*AIM OF THE TASK*
Copy each line of the records below that mentions the word "enumerate".

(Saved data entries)

--- START ---

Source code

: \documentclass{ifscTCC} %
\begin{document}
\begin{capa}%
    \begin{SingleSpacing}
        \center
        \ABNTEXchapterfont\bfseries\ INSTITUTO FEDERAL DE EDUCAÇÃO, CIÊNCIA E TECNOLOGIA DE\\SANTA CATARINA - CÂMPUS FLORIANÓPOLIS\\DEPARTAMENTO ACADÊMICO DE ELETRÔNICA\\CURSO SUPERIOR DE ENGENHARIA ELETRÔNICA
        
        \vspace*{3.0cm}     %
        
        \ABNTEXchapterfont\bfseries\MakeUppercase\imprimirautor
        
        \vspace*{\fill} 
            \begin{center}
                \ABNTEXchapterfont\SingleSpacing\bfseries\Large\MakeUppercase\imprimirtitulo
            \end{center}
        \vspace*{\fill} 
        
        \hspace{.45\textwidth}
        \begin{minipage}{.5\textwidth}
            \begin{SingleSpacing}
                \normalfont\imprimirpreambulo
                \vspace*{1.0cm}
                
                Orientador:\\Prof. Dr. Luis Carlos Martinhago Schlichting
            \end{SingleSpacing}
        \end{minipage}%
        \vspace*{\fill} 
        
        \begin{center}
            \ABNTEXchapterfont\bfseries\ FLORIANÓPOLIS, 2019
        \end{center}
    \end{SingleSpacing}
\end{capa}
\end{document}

--- END ---
--- START ---

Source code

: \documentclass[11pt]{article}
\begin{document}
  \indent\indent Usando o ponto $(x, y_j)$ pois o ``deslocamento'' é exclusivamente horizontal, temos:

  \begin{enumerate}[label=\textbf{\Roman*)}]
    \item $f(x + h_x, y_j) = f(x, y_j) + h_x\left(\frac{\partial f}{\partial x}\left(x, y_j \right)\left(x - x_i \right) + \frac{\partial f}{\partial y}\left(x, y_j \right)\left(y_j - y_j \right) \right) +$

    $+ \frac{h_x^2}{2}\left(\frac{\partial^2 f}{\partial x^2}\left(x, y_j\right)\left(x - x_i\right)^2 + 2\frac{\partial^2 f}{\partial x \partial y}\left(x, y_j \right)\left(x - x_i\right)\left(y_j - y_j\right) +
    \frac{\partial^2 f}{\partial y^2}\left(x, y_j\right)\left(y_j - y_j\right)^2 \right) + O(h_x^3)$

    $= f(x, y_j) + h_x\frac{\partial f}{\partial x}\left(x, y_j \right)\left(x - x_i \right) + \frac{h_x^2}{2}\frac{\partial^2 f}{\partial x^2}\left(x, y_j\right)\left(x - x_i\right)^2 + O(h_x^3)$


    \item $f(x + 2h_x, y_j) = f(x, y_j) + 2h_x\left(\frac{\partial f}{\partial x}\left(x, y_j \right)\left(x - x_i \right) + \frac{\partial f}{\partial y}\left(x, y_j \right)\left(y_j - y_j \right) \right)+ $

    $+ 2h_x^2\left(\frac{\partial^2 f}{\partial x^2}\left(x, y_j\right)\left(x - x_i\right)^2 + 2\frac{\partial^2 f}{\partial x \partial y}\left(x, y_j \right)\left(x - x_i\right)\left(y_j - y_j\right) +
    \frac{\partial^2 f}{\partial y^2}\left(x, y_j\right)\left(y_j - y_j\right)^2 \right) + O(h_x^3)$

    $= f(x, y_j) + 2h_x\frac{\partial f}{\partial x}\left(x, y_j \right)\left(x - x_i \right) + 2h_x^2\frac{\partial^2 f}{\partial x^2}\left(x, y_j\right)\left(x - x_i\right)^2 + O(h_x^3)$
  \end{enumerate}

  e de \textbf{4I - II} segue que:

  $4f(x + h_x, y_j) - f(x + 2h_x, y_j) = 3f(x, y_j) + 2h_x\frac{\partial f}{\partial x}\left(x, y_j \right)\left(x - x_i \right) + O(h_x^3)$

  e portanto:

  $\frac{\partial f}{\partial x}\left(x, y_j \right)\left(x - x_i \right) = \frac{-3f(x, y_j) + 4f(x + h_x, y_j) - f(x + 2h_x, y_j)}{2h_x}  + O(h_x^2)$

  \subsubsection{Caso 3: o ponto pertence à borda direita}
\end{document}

--- END ---

*ANSWER SPACE*
  \begin{enumerate}[label=\textbf{\Roman*)}]
  \end{enumerate}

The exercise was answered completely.